Look, I wish there were an easier way to say this: All your most profound experiences and deeply cherished beliefs are—no offense—kind of boring. Like, oh, you also love your family a lot, are afraid of dying, and believe that, deep down, all of humanity is in this thing together? I'm sorry, but…fucking snoozefest.
Yet as hollow as these platitudes ring in most of our ears, we’ve surely all felt them at some point—felt them deeply and sincerely. Even Toni Morrison admits, “My stories come to me as clichés. A cliché is a cliché because it’s worthwhile. Otherwise, it would have been discarded.” Part of the reason hackneyed ideas and phrases continue to circulate, in other words, is that they continue to resonate, year after year, generation after generation.
The problem with clichés is not that they are untrue; it’s that they drain the truth of its umami: the pungent, crunchy flavor of reality. As Donald Barthelme writes, “the world enters the work as it enters our ordinary lives, not as world-view or system but in sharp particularity.” William Carlos Williams put it more bluntly: “No ideas but in things.” It is specificity—details, examples, signature phrases—that allows otherwise bland material to shine in all its universal brilliance. This is because when we outfit clichés in the regalia of their own quirks and situations, we provide something undeniably real, something the receiver can’t help but respond to.
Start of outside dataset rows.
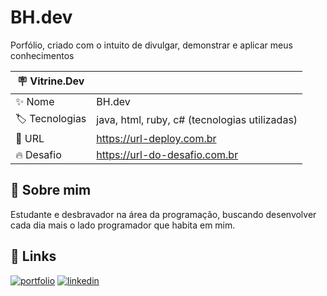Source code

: 
# BH.dev

Porfólio, criado com o intuito de divulgar, demonstrar e aplicar meus conhecimentos

| :placard: Vitrine.Dev |     |
| -------------  | --- |
| :sparkles: Nome        | BH.dev
| :label: Tecnologias | java, html, ruby, c# (tecnologias utilizadas)
| :rocket: URL         | https://url-deploy.com.br
| :fire: Desafio     | https://url-do-desafio.com.br



## 🚀 Sobre mim
Estudante e desbravador na área da programação, buscando desenvolver cada dia mais o lado programador que habita em mim.



## 🔗 Links
[![portfolio](https://img.shields.io/badge/my_portfolio-000?style=for-the-badge&logo=ko-fi&logoColor=white)](https://bh-dev-dusky.vercel.app/)
[![linkedin](https://img.shields.io/badge/linkedin-0A66C2?style=for-the-badge&logo=linkedin&logoColor=white)](https://www.linkedin.com/in/bruno-henrique-schmitt-dos-santos-090a7a1a9/)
What I mean is: In laying bare the tragic scene of your unconditional love, in recounting the unbelievable details of your brush with death, in documenting the ecstatic recognition of your oneness with the universe, you force your audience to hold up that image up against their own analogous encounters. This appeal to firsthand experience is reflexive, maybe even unconscious at times—and naturally far more compelling than a generic claim about “love” or “death” or “oneness.” Ironically, the concrete and idiosyncratic is your best hope of capturing the deep truth or universal moral you were trying to convey all along.
So when it comes to that special class of ideas that are simultaneously profound and utterly banal, what’s a person to do? The answer is as old as time: A singular perspective, refracted through the prism of another, scatters their light anew.